[Start of Attachment]

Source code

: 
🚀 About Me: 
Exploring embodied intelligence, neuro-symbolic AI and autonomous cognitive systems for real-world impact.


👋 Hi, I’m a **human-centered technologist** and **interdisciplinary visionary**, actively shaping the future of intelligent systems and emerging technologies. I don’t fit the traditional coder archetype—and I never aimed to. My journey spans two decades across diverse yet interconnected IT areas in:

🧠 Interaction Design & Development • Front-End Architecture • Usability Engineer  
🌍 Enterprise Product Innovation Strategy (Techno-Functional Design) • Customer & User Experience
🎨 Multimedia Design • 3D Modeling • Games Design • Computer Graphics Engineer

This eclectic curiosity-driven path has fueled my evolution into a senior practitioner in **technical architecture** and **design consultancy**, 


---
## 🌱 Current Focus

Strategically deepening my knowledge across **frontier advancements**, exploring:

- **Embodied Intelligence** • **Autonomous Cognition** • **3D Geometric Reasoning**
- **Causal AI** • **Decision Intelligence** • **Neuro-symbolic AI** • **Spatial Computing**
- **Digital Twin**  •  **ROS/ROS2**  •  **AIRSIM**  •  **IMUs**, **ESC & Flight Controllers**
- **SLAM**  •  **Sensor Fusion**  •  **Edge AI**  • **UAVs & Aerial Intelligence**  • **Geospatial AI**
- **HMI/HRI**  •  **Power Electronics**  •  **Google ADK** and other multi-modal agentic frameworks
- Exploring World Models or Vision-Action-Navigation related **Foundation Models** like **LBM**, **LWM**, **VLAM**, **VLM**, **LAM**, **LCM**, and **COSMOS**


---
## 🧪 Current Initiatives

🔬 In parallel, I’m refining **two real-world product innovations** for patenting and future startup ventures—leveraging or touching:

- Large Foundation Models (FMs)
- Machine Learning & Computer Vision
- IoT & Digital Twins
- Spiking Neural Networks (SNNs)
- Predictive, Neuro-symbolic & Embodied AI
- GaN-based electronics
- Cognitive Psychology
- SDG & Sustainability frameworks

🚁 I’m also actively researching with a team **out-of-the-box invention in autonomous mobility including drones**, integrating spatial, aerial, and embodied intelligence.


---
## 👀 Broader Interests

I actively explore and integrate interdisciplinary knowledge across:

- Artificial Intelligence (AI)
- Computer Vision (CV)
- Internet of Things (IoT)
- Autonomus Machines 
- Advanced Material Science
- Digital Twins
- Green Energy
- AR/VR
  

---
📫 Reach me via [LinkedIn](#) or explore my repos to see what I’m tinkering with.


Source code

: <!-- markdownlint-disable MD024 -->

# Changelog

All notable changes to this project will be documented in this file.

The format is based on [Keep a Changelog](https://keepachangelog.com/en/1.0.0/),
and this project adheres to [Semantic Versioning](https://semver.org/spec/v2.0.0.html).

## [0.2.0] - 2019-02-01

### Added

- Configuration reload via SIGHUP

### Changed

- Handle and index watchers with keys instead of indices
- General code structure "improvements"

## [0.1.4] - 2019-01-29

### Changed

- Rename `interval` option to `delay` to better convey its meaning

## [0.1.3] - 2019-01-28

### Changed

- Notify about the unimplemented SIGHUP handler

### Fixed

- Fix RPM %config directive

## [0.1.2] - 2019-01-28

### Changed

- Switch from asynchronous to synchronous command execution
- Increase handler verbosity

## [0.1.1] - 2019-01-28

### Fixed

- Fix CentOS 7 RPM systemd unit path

[End of Attachment]
[Start of Attachment]

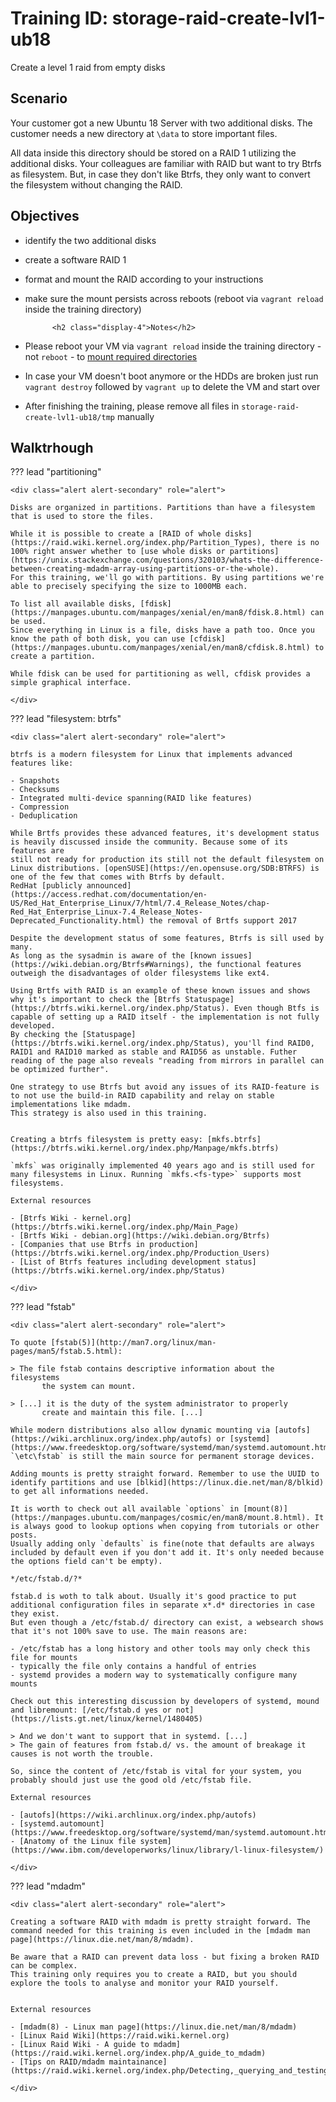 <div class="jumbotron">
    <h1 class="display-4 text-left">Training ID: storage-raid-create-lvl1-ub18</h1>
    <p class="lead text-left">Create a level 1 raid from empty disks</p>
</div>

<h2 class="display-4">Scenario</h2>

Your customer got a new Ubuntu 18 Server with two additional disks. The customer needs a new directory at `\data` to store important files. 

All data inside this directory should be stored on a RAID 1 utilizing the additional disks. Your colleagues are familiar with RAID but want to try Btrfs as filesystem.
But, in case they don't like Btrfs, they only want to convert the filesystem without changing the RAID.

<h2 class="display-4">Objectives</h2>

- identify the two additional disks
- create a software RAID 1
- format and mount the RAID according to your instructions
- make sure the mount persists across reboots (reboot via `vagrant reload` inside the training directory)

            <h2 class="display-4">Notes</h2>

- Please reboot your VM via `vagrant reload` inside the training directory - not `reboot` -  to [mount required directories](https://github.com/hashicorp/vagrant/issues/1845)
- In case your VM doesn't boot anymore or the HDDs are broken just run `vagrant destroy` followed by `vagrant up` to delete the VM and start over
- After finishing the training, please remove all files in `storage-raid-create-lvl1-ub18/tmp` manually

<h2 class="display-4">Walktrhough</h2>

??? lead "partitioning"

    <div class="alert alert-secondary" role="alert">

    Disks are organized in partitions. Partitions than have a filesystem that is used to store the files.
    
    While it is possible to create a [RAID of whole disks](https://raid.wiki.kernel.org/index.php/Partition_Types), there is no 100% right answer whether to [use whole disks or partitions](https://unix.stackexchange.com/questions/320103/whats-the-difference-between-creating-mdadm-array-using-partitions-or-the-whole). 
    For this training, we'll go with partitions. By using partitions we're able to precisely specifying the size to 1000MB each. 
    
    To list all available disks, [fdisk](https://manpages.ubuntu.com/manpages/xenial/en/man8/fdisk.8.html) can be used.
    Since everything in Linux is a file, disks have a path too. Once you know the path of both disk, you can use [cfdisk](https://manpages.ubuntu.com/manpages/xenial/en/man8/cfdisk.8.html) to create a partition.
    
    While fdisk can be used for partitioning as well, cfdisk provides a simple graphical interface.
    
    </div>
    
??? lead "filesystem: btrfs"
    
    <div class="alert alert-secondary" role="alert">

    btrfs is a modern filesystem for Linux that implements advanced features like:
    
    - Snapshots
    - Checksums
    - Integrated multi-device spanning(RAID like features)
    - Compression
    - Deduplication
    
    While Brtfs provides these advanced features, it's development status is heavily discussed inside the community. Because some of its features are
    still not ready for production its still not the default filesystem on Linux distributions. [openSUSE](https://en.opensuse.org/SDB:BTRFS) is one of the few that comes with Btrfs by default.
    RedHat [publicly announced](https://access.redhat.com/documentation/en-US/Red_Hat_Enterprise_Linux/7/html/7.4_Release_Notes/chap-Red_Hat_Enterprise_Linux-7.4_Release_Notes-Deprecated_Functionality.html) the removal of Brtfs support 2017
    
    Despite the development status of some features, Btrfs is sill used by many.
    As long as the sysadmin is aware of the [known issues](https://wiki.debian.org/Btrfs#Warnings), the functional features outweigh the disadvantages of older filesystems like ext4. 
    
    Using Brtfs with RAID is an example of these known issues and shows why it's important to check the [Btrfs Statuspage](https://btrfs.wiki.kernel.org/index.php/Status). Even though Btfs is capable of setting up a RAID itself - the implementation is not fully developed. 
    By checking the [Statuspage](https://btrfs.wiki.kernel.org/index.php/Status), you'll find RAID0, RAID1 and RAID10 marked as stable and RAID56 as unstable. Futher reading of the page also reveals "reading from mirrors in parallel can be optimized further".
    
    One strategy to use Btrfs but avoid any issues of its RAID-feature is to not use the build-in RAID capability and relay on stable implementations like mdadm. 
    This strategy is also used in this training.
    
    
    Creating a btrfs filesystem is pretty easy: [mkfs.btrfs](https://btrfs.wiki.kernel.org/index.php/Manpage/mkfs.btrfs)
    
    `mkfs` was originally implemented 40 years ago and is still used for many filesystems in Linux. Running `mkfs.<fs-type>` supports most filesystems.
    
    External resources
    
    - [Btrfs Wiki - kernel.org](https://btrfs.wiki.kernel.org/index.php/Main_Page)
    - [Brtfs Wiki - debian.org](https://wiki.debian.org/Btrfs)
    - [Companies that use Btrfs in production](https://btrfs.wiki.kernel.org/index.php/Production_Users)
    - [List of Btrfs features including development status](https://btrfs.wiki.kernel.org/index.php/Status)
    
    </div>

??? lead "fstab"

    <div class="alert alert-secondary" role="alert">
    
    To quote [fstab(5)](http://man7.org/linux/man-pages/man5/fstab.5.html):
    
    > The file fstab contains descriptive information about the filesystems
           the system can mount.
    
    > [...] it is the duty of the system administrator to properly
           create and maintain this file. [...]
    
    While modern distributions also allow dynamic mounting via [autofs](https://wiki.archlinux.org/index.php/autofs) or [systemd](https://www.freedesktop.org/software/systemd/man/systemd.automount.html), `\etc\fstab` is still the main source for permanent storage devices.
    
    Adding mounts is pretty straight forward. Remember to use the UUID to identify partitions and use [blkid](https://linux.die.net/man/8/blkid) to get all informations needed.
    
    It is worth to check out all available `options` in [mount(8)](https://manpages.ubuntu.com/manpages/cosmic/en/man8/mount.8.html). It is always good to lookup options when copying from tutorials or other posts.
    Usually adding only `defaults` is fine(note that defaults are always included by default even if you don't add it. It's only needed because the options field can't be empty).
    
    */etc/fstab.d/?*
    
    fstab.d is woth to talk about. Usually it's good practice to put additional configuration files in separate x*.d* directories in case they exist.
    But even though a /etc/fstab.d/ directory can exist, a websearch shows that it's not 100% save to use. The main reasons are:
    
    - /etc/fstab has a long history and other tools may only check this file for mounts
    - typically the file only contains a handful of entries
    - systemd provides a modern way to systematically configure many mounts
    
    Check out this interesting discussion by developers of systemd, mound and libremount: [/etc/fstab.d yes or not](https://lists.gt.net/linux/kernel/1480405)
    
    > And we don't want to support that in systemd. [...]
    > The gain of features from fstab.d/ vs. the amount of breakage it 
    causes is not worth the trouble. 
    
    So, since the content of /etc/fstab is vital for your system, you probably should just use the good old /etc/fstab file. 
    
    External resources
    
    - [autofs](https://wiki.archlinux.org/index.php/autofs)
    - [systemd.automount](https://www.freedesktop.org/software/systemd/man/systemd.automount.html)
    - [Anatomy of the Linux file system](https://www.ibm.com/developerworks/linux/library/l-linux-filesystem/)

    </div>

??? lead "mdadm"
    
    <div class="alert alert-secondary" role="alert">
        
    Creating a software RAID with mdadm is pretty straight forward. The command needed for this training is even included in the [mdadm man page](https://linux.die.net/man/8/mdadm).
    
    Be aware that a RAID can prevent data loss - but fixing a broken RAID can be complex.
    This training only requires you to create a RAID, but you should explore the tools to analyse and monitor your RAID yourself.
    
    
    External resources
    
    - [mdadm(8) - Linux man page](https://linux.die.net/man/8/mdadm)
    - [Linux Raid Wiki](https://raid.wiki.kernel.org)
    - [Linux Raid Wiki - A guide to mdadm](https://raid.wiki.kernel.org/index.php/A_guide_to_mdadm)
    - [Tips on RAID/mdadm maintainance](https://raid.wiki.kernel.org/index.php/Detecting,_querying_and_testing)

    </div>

[End of Attachment]

TASK OBJECTIVE:
Report every line in the data above in which the word "xenial" appears.

RESULT OF THIS EXERCISE:
    To list all available disks, [fdisk](https://manpages.ubuntu.com/manpages/xenial/en/man8/fdisk.8.html) can be used.
    Since everything in Linux is a file, disks have a path too. Once you know the path of both disk, you can use [cfdisk](https://manpages.ubuntu.com/manpages/xenial/en/man8/cfdisk.8.html) to create a partition.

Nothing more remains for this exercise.